> [Task prompt]: All lines from the one that contains "Befriedung verbunden waren, daß" through the final line of the entries must be repeated exactly. No other lines belong in the output.
◆ ◆ ◆ ◆
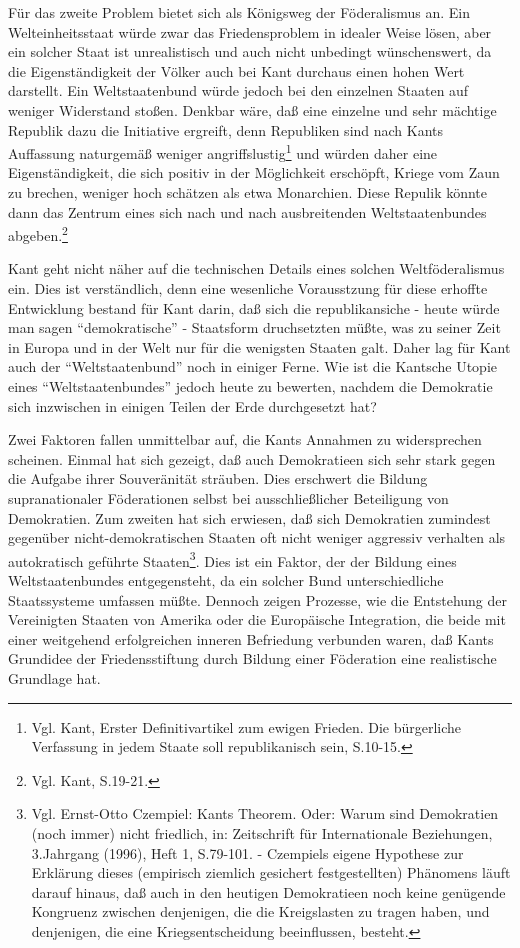 \documentclass[a4paper,12pt]{article}
\begin{document}
Für das zweite Problem bietet sich als Königsweg der Föderalismus an. Ein
Welteinheitsstaat würde zwar das Friedensproblem in idealer Weise lösen, aber
ein solcher Staat ist unrealistisch und auch nicht unbedingt wünschenswert, da
die Eigenständigkeit der Völker auch bei Kant durchaus einen hohen Wert
darstellt. Ein Weltstaatenbund würde jedoch bei den einzelnen Staaten auf
weniger Widerstand stoßen. Denkbar wäre, daß eine einzelne und sehr mächtige
Republik dazu die Initiative ergreift, denn Republiken sind nach Kants
Auffassung naturgemäß weniger angriffslustig\footnote{Vgl. Kant\cite{kant},
  Erster Definitivartikel zum ewigen Frieden. Die bürgerliche Verfassung in
  jedem Staate soll republikanisch sein, S.10-15.} und würden daher eine
Eigenständigkeit, die sich positiv in der Möglichkeit erschöpft, Kriege vom
Zaun zu brechen, weniger hoch schätzen als etwa Monarchien. Diese Repulik
könnte dann das Zentrum eines sich nach und nach ausbreitenden
Weltstaatenbundes abgeben.\footnote{Vgl. Kant\cite{kant}, S.19-21.}

Kant geht nicht näher auf die technischen Details eines solchen
Weltföderalismus ein. Dies ist verständlich, denn eine wesenliche Vorausstzung
für diese erhoffte Entwicklung bestand für Kant darin, daß sich die
republikansiche - heute würde man sagen "`demokratische"' - Staatsform
druchsetzten müßte, was zu seiner Zeit in Europa und in der Welt nur für die
wenigsten Staaten galt. Daher lag für Kant auch der "`Weltstaatenbund"' noch
in einiger Ferne. Wie ist die Kantsche Utopie eines "`Weltstaatenbundes"'
jedoch heute zu bewerten, nachdem die Demokratie sich inzwischen in einigen
Teilen der Erde durchgesetzt hat?

Zwei Faktoren fallen unmittelbar auf, die Kants Annahmen zu widersprechen
scheinen. Einmal hat sich gezeigt, daß auch Demokratieen sich sehr stark gegen
die Aufgabe ihrer Souveränität sträuben. Dies erschwert die Bildung
supranationaler Föderationen selbst bei ausschließlicher Beteiligung von
Demokratien. Zum zweiten hat sich erwiesen, daß sich Demokratien zumindest
gegenüber nicht-demokratischen Staaten oft nicht weniger aggressiv verhalten
als autokratisch geführte Staaten\footnote{Vgl. Ernst-Otto
  Czempiel\cite{czempiel}: Kants Theorem. Oder: Warum sind Demokratien (noch
  immer) nicht friedlich, in: Zeitschrift für Internationale Beziehungen,
  3.Jahrgang (1996), Heft 1, S.79-101. - Czempiels eigene Hypothese zur
  Erklärung dieses (empirisch ziemlich gesichert festgestellten) Phänomens
  läuft darauf hinaus, daß auch in den heutigen Demokratieen noch keine
  genügende Kongruenz zwischen denjenigen, die die Kreigslasten zu tragen
  haben, und denjenigen, die eine Kriegsentscheidung beeinflussen, besteht.}.
Dies ist ein Faktor, der der Bildung eines Weltstaatenbundes entgegensteht, da
ein solcher Bund unterschiedliche Staatssysteme umfassen müßte. Dennoch zeigen
Prozesse, wie die Entstehung der Vereinigten Staaten von Amerika oder die
Europäische Integration, die beide mit einer weitgehend erfolgreichen inneren
Befriedung verbunden waren, daß Kants Grundidee der Friedensstiftung durch
Bildung einer Föderation eine realistische Grundlage hat.
\end{document}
◆ ◆ ◆ ◆
> [Exercise output]:
Befriedung verbunden waren, daß Kants Grundidee der Friedensstiftung durch
Bildung einer Föderation eine realistische Grundlage hat.
\end{document}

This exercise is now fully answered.